Skipper: Building Airbnb’s embedded workflow engine | Airbnb Engineering & Data Science

How Airbnb built a lightweight workflow engine to solve durable execution.

Introduction: The durable execution problem

Picture this hypothetical flow: A host submits an insurance claim about their listing to Airbnb. The system needs to validate the claim, run trust and safety checks, assess estimates, process the payout, and send notifications. Halfway through — after the validation passes, but before the payout — the server crashes.

What happens next?

In a traditional architecture, the answer is often “it depends.” Maybe the operation times out and the guest retries, triggering duplicate processing. Maybe partial state corrupts what comes next. And for workflows spanning minutes, hours, or even days, such as our insurance claim example, interruptions are all too likely.

The industry has developed solutions for this, such as dedicated orchestration clusters and cloud-managed workflow services. However, these solutions come with their own costs: operational complexity, infrastructure dependencies, and architectural constraints.

We needed durable execution without the overhead. This article describes how we built Skipper, an embedded workflow engine now powering critical workflows across insurance, payments, media processing, and infrastructure automation at Airbnb.

Why existing solutions fall short

Before building Skipper, we evaluated existing workflow solutions extensively. Each had merits, but none fit our specific constraints.

The external orchestration problem

External orchestration engines are the industry gold standard for durable workflow execution, providing exactly-once semantics and battle-tested reliability. However, they require dedicated infrastructure — a cluster of servers and a persistence layer, along with operational expertise — to maintain. For our highest-criticality, “Tier 0” services (services which directly impact user-facing transactions), adding a new critical dependency was problematic. An orchestration cluster outage would mean every dependent service would lose the ability to start or advance workflows.

Cloud-managed workflow services eliminate operational overhead but introduce vendor lock-in, regulatory and data-handling requirements beyond our own infrastructure, limits on execution, and the same fundamental concern: a critical external dependency.

Meanwhile, homegrown, queue-based systems avoid external dependencies but trade them for bespoke complexity: each team implementing and maintaining its own retry logic, state management, and compensation flows.

The domain logic problem

Beyond the infrastructure problems, we noticed something subtler; and this isn’t unique to Airbnb, it’s an industry-wide pattern. When teams wire up multi-step processes using queues or ad-hoc async plumbing, the domain logic ends up fragmented. A single business workflow, such as processing an insurance claim, gets scattered across queue consumers, scheduled jobs, callback endpoints, and reconciliation scripts. There’s no single place in the code where you can read what the business process actually does. And to make things worse, each of these fragments tangles domain rules together with infrastructure concerns: retry backoff, deduplication checks, timeout handling, async coordination.

Why we built Skipper

Across Airbnb, teams were running into the same problem independently when trying to solve durable execution. In each case, engineers built something bespoke. These solutions worked, but they shared the same issues: they were expensive to build, difficult to test, and each one re-discovered the same edge cases around idempotency, partial failure, and crash recovery. We were paying the cost of solving durable execution over and over again, and every new implementation carried its own set of subtle bugs.

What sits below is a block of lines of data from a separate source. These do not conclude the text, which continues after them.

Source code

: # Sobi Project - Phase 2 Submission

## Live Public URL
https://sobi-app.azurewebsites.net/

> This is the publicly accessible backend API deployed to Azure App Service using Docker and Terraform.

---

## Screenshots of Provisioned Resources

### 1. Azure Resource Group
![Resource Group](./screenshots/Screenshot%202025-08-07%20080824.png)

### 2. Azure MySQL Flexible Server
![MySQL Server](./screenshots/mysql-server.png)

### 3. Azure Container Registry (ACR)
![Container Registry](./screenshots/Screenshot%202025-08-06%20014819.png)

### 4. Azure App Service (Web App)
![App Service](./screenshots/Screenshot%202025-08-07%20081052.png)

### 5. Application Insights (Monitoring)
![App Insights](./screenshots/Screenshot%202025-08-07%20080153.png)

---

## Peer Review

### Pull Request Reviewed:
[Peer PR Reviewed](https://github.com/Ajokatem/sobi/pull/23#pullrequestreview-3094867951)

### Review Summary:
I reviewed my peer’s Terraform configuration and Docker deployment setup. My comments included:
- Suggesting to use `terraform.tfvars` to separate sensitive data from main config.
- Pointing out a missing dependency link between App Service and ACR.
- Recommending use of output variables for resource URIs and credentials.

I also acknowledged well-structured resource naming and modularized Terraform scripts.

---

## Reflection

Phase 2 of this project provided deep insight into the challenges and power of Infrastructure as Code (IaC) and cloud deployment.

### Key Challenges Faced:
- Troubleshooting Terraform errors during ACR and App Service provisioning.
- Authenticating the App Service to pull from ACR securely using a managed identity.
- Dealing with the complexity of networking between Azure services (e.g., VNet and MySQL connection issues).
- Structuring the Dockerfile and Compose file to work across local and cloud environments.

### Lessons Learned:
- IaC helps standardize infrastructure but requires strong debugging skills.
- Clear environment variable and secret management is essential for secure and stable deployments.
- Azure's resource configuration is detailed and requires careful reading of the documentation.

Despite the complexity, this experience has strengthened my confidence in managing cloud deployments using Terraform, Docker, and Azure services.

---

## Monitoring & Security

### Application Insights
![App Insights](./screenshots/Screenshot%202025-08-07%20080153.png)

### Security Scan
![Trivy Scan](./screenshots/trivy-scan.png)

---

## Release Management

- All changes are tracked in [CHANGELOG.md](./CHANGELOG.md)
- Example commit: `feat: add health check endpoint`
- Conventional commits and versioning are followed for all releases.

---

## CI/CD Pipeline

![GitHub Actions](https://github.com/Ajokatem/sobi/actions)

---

We stepped back and looked at the pattern as a whole. Instead of having every service re-invent this wheel, we decided to build a shared library. Skipper is a workflow engine that can be embedded directly into any service, with succinct ergonomics, no external runtime dependency, and allowing developers to focus on writing domain logic instead of plumbing code.

Skipper doesn’t enforce architectural purity, but its programming model promotes it. By exposing workflows and actions as plain Java/Kotlin classes, with a minimal, annotation-based contract, Skipper enables developers to write business logic that looks like business logic, not framework boilerplate.

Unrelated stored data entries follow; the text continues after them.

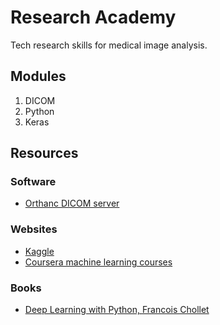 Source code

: # Research Academy

Tech research skills for medical image analysis.

## Modules

1. DICOM
1. Python
1. Keras

## Resources

### Software

* [Orthanc DICOM server](https://www.orthanc-server.com/)

### Websites

* [Kaggle](https://www.kaggle.com/)
* [Coursera machine learning courses](https://www.coursera.org/collections/machine-learning)

### Books

* [Deep Learning with Python, Francois Chollet](https://www.amazon.co.uk/Audible-Deep-Learning-Python-Second/dp/B09RN6BPXG/ref=sr_1_1?crid=2GNI4U6FKPI3Q&amp;keywords=chollet+deep+learning+python&amp;qid=1685547450&amp;sprefix=chollet+deep+learning+python%252Caps%252C68&amp;sr=8-1&_encoding=UTF8&tag=neuroimaging-21&linkCode=ur2&linkId=3cbc071ca301a1ee40b698b5848d47a9&camp=1634&creative=6738)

Primitives such as conditional waits, durable retries, and signals are available, but they surface through the same straightforward class structure, rather than requiring developers to learn a separate execution model or wire up infrastructure abstractions. The contract stays out of the way: a workflow method reads like the process it represents, and an action method looks like the service call it wraps. And, because domain rules are cohesive in a single class rather than scattered across infrastructure components, it becomes straightforward to test workflows end-to-end.

Here’s what that looks like in practice: a durable, multi-step business process expressed as a single workflow class, with side effects isolated behind actions and one annotation:

// 1) Invoke it like a normal typed call (no codegen client)
val out = workflow<ChargeAndAccept>("reservation:${req.id}").execute(req)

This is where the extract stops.